Most of the controversy surrounding value-added and other test-based models of teacher productivity centers on the high-stakes use of these estimates. This is unfortunate – no matter what you think about these methods in the high-stakes context, they have a great deal of potential to improve instruction.
When supporters of value-added and other growth models talk about low-stakes applications, they tend to assert that the data will inspire and motivate teachers who are completely unaware that they’re not raising test scores. In other words, confronted with the value-added evidence that their performance is subpar (at least as far as tests are an indication), teachers will rethink their approach. I don’t find this very compelling. Value-added data will not help teachers – even those who believe in its utility – unless they know why their students’ performance appears to be comparatively low. It’s rather like telling a baseball player they’re not getting hits, or telling a chef that the food is bad – it’s not constructive.
Granted, a big problem is that value-added models are not actually designed to tell us why teachers get different results – i.e., whether certain instructional practices are associated with better student performance. But the data can be made useful in this context; the key is to present the information to teachers in the right way, and rely on their expertise to use it effectively.
For example, one of the most promising approaches for translating less-than-informative teacher effect estimates into actionable information is disaggregation – i.e., presenting the estimates by student subgroup. For instance, if a teacher is told that her English language learners tend to make less rapid progress than her native speakers, this is potentially useful – she might rethink how she approaches those students and what additional supports they may need from the school system. Similarly, if there are strong gains among those students who started out at a lower level (i.e., their score the previous year) and stagnation for those starting out at a higher level, this suggests the need for more effective differentiation.

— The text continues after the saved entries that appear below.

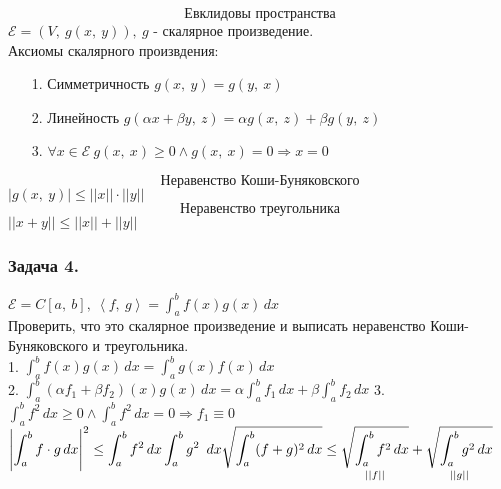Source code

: \documentclass[12pt, letterpaper, twoside]{article}
\newcommand{\DS}{\displaystyle}
\begin{document}
        \[\text{Евклидовы пространства}\]
        $\mathcal{E} = (V,\ g(x,\ y)),\ g$ - скалярное произведение.\\
        Аксиомы скалярного произвдения:
        \begin{enumerate}
            \item[1.] Симметричность $g(x,\ y) = g(y,\ x)$
            \item[2.] Линейность $g(\alpha x + \beta y,\ z) = \alpha g(x,\ z) + \beta g(y,\ z)$
            \item[3.] $\forall x\in \mathcal{E}\ g(x,\ x) \geq 0\wedge g(x,\ x) = 0\Rightarrow x = 0$ 
        \end{enumerate}
        \[\text{Неравенство Коши-Буняковского}\]
        $|g(x,\ y)| \leq ||x||\cdot ||y||$
        \[\text{Неравенство треугольника}\]
        $||x + y|| \leq ||x|| + ||y||$
        \subsubsection*{Задача 4.}
        $\mathcal{E} = C[a,\ b],\ \left< f,\ g\right> = \DS\int_a^b f(x) g(x)\, dx$\\
        Проверить, что это скалярное произведение и выписать неравенство Коши-Буняковского и треугольника.\\
        1. $\DS \int_a^b f(x) g(x)\, dx = \int_a^b g(x) f(x)\, dx$\\
        2. $\DS \int_a^b (\alpha f_1 + \beta f_2)(x)g(x)\, dx = \alpha\int_a^b f_1 \, dx  + \beta \int_a^b f_2\, dx$
        3. $\DS\int_a^b f^2\, dx \geq 0\wedge \int_a^b f^2\, dx = 0\Rightarrow f_1 \equiv 0$\\
        $\left| \DS\int_a^b f\cdot g\, dx \right|^2 \leq \DS\int_a^b f^2\, dx \int_a^b g^2\,\ dx\\
        \sqrt{\int_a^b (f + g)^2\, dx} \leq \underset{||f||}{\sqrt{\int_a^b f^2\, dx}} + \underset{||g||}{\sqrt{\int_a^b g^2\, dx}}$
\end{document}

Needless to say, such information still requires strong professional judgment. In the end, teachers and administrators will have to figure out the specifics of any plan for improvement. In addition, since subgroups (e.g., non-native English speakers) are smaller samples, most teachers would need to have a few years of data in order to discern these patterns. Finally, and most obviously, teachers who do not understand or trust the estimates themselves are unlikely to respond to the data – explaining the methods and results, their strengths and weaknesses, is a necessary first step.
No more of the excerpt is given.